After an up-and-down week, Arsenal made the short trip to the London Stadium to face West Ham United in the Premier League. The Gunners had beaten more bitter rivals Tottenham Hotspur in their last league clash, but their midweek match in the Europa League was less positive, as they lost to Olympiacos by a goal, but they ensured progression anyway on aggregate.
West Ham, on the other hand, had been much more consistent. Since the start of February, they had only lost three matches and drawn one in all competitions, with all of their defeats coming in Manchester.
European qualification via the Premier League was looking quite difficult for Arsenal, so their main focus undoubtedly was the Europa League. West Ham, on the other hand, needed to win to keep their distance from the likes of Liverpool, Tottenham and Everton.
The Hammers got off to a brilliant start, taking a three-goal lead within 32 minutes. However, they conceded once before half-time, before shipping two more goals in the second half to let the three points slip away.
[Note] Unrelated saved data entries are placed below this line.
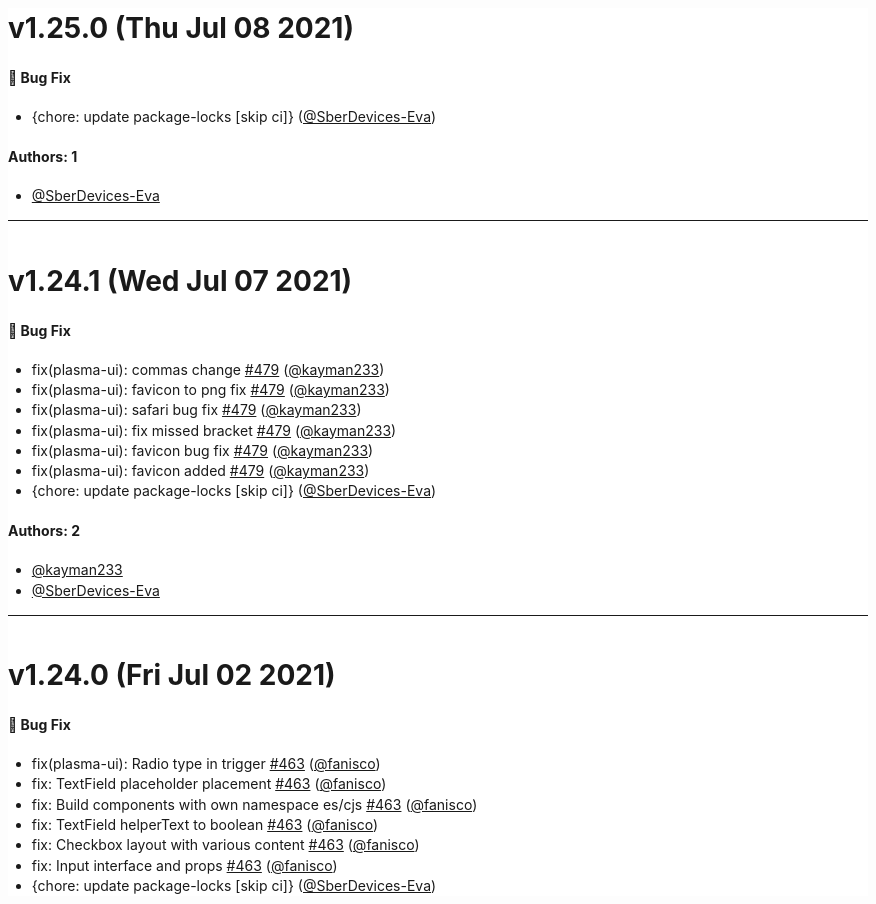 # v1.25.0 (Thu Jul 08 2021)

#### 🐛 Bug Fix

- {chore: update package-locks \[skip ci\]} ([@SberDevices-Eva](https://github.com/SberDevices-Eva))

#### Authors: 1

- [@SberDevices-Eva](https://github.com/SberDevices-Eva)

---

# v1.24.1 (Wed Jul 07 2021)

#### 🐛 Bug Fix

- fix(plasma-ui): commas change [#479](https://github.com/sberdevices/plasma/pull/479) ([@kayman233](https://github.com/kayman233))
- fix(plasma-ui): favicon to png fix [#479](https://github.com/sberdevices/plasma/pull/479) ([@kayman233](https://github.com/kayman233))
- fix(plasma-ui): safari bug fix [#479](https://github.com/sberdevices/plasma/pull/479) ([@kayman233](https://github.com/kayman233))
- fix(plasma-ui): fix missed bracket [#479](https://github.com/sberdevices/plasma/pull/479) ([@kayman233](https://github.com/kayman233))
- fix(plasma-ui): favicon bug fix [#479](https://github.com/sberdevices/plasma/pull/479) ([@kayman233](https://github.com/kayman233))
- fix(plasma-ui): favicon added [#479](https://github.com/sberdevices/plasma/pull/479) ([@kayman233](https://github.com/kayman233))
- {chore: update package-locks \[skip ci\]} ([@SberDevices-Eva](https://github.com/SberDevices-Eva))

#### Authors: 2

- [@kayman233](https://github.com/kayman233)
- [@SberDevices-Eva](https://github.com/SberDevices-Eva)

---

# v1.24.0 (Fri Jul 02 2021)

#### 🐛 Bug Fix

- fix(plasma-ui): Radio type in trigger [#463](https://github.com/sberdevices/plasma/pull/463) ([@fanisco](https://github.com/fanisco))
- fix: TextField placeholder placement [#463](https://github.com/sberdevices/plasma/pull/463) ([@fanisco](https://github.com/fanisco))
- fix: Build components with own namespace es/cjs [#463](https://github.com/sberdevices/plasma/pull/463) ([@fanisco](https://github.com/fanisco))
- fix: TextField helperText to boolean [#463](https://github.com/sberdevices/plasma/pull/463) ([@fanisco](https://github.com/fanisco))
- fix: Checkbox layout with various content [#463](https://github.com/sberdevices/plasma/pull/463) ([@fanisco](https://github.com/fanisco))
- fix: Input interface and props [#463](https://github.com/sberdevices/plasma/pull/463) ([@fanisco](https://github.com/fanisco))
- {chore: update package-locks \[skip ci\]} ([@SberDevices-Eva](https://github.com/SberDevices-Eva))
In this analysis, we will take a look at how that happened, while also focusing on Arsenal’s turnaround.
West Ham’s lightning start
West Ham were clearly the better side in the opening stages of the match. They had about 80% of possession in the first 10 minutes, and soon started translating their dominance on the scoresheet. While they were unquestionably brilliant, Arsenal were equally responsible for their initial downfall.
The Gunners defended in a 4-4-2 as the wingers dropped back while Martin Ødegaard pushed up alongside Alexandre Lacazette from the 4-2-3-1. They started off with Pierre-Emerick Aubameyang in an unfamiliar position on the right wing, while Bukayo Saka was on the left.
West Ham looked to overload the left with their attacks early on, so both Jesse Lingard and Michail Antonio drifted to the flank from their central positions. They dragged the Arsenal defence to the side with them in the process.
The Hammers targeted the left because of Aubameyang’s defensive weakness, which is exactly what they exploited for the opener.
Antonio dropped deep on the left to receive a pass from Declan Rice after Aubameyang was caught out of position as he had left space on the wing. To stop him, David Luiz had to push up from the defensive line, opening up a hole there.
Antonio played a short pass to Saïd Benrahma before darting down the channel to exploit the space vacated by Luiz, where Benrahma played a quick return pass.
The English forward then went up the flank, got into a crossing position and pulled the ball back for Lingard, who was free at the edge of the box. He did the rest with a brilliant finish into the top corner.
After taking the lead, West Ham followed up with some very good pressing to keep Arsenal hemmed in.
The Hammers stayed in their 4-2-3-1 shape while doing so. Antonio pressed the centre-back in possession, while Lingard marked the deeper-lying Arsenal holding midfielder. Tomáš Souček picked up the other, while Declan Rice took care of Ødegaard and the wingers stayed in position to close down the full-backs if they received the ball.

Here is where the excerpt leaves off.